Dreams are dying amid the grim black ink of financial aid that doesn’t add up.

 

[Editor’s Note: This story is tragic on a personal level for the young people involved but it is also tragic on a societal level. Just think of the human capital and potential these students represent. We need their ideas, their intelligence and hard work in the future. We have already invested in them and now we are going to walk away from the promise they represent? Talk abut stupidity. Cut the tax giveaways to the rich and re-direct that money to these kids. As the GI Bill proved — investing in education is the single best thing a society can do for itself. — Mark L. Taylor]

By Larrry Strauss
The HuffPost (5/13/18)

Springtime at the school where I teach is usually a celebration of how far so many of our students have come. After years of hard work, often overcoming massive obstacles — poverty, violence, fractured families, inferior educational opportunities that did not prepare them for demanding and not always sympathetic high school teachers like me — graduation is supposed to be a moment of victory, a launching pad to greater success and a life full of possibility.

But more and more, I find those celebrations are tempered by a sudden cold slap from an indifferent world that cares little about the hard work of impoverished young people.

Kids euphoric one day about the colleges that want them, devastated the next when they realize an educational institution has been taunting them, insensitive to the realities of poverty.

These past few weeks, with commitment day looming, I’ve often found myself trying to console at least one — often three or four — students crying in my classroom or in the hallway outside.
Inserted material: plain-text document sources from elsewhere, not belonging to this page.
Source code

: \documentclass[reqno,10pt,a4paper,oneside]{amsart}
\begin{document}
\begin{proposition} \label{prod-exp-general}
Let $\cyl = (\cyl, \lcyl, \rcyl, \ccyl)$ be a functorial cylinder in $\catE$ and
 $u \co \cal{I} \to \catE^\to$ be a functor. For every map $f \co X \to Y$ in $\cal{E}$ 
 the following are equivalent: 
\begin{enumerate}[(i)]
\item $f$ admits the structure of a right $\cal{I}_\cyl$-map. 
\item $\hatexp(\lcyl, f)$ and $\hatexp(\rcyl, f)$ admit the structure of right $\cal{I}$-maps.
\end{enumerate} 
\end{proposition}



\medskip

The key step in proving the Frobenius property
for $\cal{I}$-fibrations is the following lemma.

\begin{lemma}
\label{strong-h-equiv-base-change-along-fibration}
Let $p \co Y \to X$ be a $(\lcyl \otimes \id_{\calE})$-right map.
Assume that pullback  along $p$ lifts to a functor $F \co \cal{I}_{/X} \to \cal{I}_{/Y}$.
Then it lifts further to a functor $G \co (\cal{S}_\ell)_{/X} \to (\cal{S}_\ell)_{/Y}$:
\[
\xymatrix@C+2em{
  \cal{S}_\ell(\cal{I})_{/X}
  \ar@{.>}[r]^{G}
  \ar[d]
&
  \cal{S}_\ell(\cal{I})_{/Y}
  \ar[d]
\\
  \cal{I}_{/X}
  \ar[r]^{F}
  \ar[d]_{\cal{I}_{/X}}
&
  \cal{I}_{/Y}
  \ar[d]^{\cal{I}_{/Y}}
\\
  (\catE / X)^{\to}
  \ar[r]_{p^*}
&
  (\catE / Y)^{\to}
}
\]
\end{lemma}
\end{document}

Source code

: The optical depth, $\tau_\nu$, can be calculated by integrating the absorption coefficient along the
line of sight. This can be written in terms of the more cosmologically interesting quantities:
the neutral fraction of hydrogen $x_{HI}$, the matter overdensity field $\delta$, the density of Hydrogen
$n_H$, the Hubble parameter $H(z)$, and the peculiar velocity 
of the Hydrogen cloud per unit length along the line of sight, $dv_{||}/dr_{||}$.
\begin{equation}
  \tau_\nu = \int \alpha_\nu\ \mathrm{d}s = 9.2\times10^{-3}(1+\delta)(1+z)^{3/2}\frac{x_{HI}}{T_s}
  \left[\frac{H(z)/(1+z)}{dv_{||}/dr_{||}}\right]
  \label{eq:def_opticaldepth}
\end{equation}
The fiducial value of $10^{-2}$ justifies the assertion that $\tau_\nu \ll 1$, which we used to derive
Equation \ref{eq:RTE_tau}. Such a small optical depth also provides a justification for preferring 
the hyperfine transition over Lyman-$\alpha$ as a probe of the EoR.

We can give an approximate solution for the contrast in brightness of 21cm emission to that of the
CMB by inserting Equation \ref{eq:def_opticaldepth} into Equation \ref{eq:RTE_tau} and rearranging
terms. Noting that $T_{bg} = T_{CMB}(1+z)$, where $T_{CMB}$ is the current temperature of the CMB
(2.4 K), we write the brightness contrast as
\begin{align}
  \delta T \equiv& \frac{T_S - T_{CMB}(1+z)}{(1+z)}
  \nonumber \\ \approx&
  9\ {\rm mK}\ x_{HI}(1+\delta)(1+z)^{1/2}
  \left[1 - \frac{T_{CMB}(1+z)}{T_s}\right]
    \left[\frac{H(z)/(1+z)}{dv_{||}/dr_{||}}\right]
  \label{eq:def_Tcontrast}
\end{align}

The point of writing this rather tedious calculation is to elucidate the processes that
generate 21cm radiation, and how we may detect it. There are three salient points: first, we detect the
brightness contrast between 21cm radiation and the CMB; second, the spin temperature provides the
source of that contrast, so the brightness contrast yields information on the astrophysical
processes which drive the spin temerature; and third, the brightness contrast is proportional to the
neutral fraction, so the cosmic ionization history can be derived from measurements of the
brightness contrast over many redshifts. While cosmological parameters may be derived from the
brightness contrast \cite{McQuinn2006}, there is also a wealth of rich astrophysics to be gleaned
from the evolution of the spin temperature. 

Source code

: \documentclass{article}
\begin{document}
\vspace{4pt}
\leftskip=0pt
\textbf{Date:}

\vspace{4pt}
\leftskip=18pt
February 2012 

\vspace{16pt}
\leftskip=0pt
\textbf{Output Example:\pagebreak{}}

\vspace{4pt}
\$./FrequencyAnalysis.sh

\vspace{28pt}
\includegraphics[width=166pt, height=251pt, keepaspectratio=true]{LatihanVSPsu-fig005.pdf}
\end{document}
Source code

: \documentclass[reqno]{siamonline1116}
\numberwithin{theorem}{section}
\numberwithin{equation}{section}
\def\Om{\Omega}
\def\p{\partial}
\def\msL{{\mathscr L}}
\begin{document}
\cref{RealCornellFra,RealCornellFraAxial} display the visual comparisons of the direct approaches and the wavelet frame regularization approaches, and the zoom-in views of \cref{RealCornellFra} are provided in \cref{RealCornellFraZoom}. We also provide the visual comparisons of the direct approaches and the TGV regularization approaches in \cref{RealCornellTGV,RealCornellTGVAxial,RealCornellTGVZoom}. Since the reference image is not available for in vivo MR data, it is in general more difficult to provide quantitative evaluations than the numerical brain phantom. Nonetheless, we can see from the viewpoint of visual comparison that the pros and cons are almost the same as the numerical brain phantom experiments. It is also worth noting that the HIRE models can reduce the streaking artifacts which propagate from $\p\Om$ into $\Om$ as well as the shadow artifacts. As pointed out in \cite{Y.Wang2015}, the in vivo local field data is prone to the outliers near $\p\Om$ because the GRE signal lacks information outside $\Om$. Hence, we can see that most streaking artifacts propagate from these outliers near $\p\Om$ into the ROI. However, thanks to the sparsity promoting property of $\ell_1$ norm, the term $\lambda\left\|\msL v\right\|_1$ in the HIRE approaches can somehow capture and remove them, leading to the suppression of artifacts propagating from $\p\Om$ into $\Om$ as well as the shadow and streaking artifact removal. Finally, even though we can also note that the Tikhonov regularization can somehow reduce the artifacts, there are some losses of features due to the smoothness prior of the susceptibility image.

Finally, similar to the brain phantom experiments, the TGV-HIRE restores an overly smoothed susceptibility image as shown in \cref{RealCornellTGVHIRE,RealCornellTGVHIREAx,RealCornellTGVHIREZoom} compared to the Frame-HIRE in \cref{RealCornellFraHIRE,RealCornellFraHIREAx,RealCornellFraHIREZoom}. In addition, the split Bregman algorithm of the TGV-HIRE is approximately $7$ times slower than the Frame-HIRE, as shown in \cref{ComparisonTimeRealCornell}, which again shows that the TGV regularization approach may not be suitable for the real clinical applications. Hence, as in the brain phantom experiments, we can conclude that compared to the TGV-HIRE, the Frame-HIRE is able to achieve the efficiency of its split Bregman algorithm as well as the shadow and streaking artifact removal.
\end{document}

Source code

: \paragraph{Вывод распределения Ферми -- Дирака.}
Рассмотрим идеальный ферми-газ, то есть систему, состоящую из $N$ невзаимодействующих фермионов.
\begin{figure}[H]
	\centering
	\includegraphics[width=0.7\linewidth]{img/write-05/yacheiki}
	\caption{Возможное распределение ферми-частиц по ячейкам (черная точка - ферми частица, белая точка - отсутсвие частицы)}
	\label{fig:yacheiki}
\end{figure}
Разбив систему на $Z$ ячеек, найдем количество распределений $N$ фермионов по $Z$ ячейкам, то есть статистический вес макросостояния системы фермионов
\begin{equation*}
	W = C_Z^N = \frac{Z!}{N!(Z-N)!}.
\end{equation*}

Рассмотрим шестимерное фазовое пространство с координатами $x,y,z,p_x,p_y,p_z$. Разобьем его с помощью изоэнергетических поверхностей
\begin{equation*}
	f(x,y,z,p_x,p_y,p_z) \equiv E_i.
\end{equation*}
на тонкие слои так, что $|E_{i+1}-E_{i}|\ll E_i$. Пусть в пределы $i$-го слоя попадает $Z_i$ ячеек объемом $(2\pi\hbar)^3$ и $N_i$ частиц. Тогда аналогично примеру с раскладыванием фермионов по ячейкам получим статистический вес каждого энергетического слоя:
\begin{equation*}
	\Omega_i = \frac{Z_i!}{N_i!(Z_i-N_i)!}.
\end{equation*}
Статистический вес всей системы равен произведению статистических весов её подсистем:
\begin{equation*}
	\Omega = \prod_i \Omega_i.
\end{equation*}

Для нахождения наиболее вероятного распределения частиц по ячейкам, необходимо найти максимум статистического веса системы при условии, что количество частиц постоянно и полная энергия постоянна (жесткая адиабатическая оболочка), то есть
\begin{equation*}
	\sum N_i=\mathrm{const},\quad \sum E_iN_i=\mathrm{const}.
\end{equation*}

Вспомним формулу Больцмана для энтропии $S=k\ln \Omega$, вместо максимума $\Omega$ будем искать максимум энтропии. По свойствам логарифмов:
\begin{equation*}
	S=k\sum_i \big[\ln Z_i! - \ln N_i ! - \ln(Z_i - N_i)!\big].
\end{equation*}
They are frustrated and hurt because they are coming to the conclusion that all that work was for nothing, that no matter their dedication, they cannot figure out how they will ever be able to pay for college.

Sticker Shock

According to the College Board, the average annual tuition for a private university has more than doubled over the last 20 years, from just over $15,000 to almost $35,000. The average tuition for a public university has more than tripled, from just over $3,000 to nearly $10,000 a year.

In more stark terms, the average expense for a year of tuition, fees, room and board at a public university is now more than 80 percent of the median annual wage of an American woman and more than 50 percent of the median annual wage of a man. The cost of college has risen almost three times as fast as wages.

When my wife and I filled out our first FAFSA more than a decade ago, we were surprised to discover that the income of two educators was above the threshold for receiving any need-based financial aid for our college-bound older daughter. It remained the case even a few years later when we had two daughters in college.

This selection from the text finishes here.